Comment un gestionnaire d’actifs comme Schroders influence-t-il activement les sociétés dans lesquelles il investit ?

Dans le débat sur la capacité des investisseurs à encourager une reprise plus durable, le rôle de l’actionnariat actif est un point essentiel. L’investissement ESG, qui tient compte des facteurs environnementaux, sociaux et de gouvernance, connaît une popularité croissante. Les gestionnaires actifs peuvent influencer les sociétés dans lesquelles ils investissent par l’engagement et en acquérant une meilleure compréhension des risques et des opportunités auxquels ils sont confrontés.
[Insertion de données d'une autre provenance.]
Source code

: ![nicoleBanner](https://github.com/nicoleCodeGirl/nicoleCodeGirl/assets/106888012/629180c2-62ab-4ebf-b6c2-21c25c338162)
Les investisseurs étant de plus en plus considérés comme de possibles catalyseurs du changement, schrolders a interrogé Elly Irving sur ce thème.

Comment les sociétés d’investissement actives comme Schroders s’engagent-elles concrètement auprès des entreprises ?

Elly explique qu’il existe de nombreuses méthodes d’engagement différentes. « Il est nécessaire de dialoguer avec les entreprises sur leurs pratiques, dans le cadre d’un appel téléphonique ou d’une rencontre individuelle. Nous rencontrons la direction de l’entreprise et des spécialistes sur des questions spécifiques. Nous effectuons des visites sur place, nous participons à des réunions d’investisseurs et organisons nos propres événements, par exemple pour engager le dialogue avec les administrateurs non exécutifs, dans le cadre de nos processus de recherche.»

Des priorités doivent être posées. Elly explique : « Il existe plusieurs façons de réfléchir à cela, mais c’est avant tout basé sur un processus, donc peut-être une baisse de la notation ESG ou une explication des raisons pour lesquelles nous avons voté contre la direction ; cela peut également être dicté par notre recherche thématique. »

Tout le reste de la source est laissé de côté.